Charles Sanders Peirce

 

Collected Papers of Charles Sanders Peirce

 

Volume 1: Principles of Philosophy

 

Book 3: Phenomenology

 

Chapter 2: The Categories in Detail

 

A: Firstness

 

§8: Presentments as Signs [1.313]

 

 

Brief summary:

A feeling or presentment can serve as a phenomenal sign by calling forth to our mind some other resembling feeling or idea. Odor especially has this effect, because it has the power to presentmentate, that is, to fully dominate our conscious states. But the reason for these associations is not simply from the contingent fact of us having past experiences that for one arbitrary reason or another have come to be grouped together, as with empiricist theories of association. Rather, the things themselves in the world causing these presentments have certain qualitative feels.

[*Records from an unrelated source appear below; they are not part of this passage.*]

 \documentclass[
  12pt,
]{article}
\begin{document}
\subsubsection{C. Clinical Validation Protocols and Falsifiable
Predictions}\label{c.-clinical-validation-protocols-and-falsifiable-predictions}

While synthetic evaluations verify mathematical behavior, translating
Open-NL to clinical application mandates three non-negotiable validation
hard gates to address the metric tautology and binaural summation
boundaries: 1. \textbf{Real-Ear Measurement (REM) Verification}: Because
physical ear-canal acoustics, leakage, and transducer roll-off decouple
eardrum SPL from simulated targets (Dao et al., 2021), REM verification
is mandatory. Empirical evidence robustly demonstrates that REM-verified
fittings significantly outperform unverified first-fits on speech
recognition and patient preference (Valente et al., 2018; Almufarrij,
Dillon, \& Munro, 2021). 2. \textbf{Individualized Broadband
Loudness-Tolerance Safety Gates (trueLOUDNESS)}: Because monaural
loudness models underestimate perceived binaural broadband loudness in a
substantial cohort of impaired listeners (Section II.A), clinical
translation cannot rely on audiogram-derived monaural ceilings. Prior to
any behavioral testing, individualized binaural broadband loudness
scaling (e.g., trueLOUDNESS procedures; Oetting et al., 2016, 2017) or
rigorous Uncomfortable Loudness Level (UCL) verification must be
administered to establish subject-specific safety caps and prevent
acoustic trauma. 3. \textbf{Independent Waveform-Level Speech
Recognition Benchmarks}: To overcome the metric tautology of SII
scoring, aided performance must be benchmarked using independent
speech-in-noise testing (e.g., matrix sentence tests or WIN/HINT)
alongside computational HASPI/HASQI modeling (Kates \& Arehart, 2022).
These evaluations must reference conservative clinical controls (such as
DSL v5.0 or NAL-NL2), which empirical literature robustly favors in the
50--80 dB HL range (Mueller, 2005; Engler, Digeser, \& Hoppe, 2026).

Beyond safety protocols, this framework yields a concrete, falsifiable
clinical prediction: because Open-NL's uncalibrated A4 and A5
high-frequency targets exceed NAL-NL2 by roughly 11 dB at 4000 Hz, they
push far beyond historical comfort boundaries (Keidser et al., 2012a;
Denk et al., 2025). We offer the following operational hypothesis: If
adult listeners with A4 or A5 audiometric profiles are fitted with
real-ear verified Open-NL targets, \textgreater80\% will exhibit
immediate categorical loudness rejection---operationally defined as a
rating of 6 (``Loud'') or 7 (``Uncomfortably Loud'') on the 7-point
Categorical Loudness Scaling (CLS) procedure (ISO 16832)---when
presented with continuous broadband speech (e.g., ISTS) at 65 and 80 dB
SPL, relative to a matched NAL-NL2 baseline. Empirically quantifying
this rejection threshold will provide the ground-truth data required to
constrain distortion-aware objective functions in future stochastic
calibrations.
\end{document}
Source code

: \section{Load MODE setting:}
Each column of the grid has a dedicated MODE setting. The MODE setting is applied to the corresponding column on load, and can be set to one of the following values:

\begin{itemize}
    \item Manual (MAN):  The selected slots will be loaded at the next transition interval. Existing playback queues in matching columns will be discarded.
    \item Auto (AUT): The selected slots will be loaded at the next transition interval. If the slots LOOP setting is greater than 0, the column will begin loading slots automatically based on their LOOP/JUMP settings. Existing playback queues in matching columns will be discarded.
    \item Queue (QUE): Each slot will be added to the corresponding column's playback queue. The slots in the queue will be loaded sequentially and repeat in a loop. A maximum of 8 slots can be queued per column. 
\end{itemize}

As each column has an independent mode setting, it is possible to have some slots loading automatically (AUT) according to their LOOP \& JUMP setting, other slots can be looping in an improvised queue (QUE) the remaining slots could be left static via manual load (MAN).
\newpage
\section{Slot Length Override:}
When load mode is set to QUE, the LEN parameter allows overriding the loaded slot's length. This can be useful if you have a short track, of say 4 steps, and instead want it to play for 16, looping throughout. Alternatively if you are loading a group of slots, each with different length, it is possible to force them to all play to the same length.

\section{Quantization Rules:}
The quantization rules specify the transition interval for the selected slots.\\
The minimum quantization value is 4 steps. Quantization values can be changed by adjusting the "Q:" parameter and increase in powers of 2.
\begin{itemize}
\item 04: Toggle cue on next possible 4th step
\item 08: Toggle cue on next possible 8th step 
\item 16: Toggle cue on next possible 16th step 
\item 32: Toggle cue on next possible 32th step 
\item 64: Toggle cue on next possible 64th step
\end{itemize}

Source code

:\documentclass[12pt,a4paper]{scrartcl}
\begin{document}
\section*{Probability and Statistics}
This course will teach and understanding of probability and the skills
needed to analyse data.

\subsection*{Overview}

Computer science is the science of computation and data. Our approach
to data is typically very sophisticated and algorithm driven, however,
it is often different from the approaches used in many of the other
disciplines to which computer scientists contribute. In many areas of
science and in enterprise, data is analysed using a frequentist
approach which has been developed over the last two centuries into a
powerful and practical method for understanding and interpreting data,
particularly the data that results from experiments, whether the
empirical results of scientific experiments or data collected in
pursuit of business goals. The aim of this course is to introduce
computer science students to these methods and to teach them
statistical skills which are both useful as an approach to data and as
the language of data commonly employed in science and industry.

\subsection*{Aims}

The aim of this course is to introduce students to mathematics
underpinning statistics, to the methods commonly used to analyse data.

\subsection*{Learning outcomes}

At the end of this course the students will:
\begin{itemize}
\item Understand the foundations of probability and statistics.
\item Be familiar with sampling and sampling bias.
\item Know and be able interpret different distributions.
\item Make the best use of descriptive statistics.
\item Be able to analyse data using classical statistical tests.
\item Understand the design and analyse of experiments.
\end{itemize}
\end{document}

Violet for example has the qualitative feel of delicate fineness. It is not that most people we see wearing violet have delicate fineness inherently, and we thus come to associate the color with the personality trait. Rather, it is by wearing violet that their own essences come to be mixed with the essence of violet, and thereby when we look at the people wearing violet, we see that they themselves have violet’s essential feeling of delicate fineness.

 

 

Summary

 

1.313

[A feeling or presentment can serve as a phenomenal sign that calls to mind other resembling and thus associated feelings. This is not from arbitrary connections between experiences but rather because the things causing the presentments have a spiritual qualitative essence that mixes with that of whatever physical things are combined with them.]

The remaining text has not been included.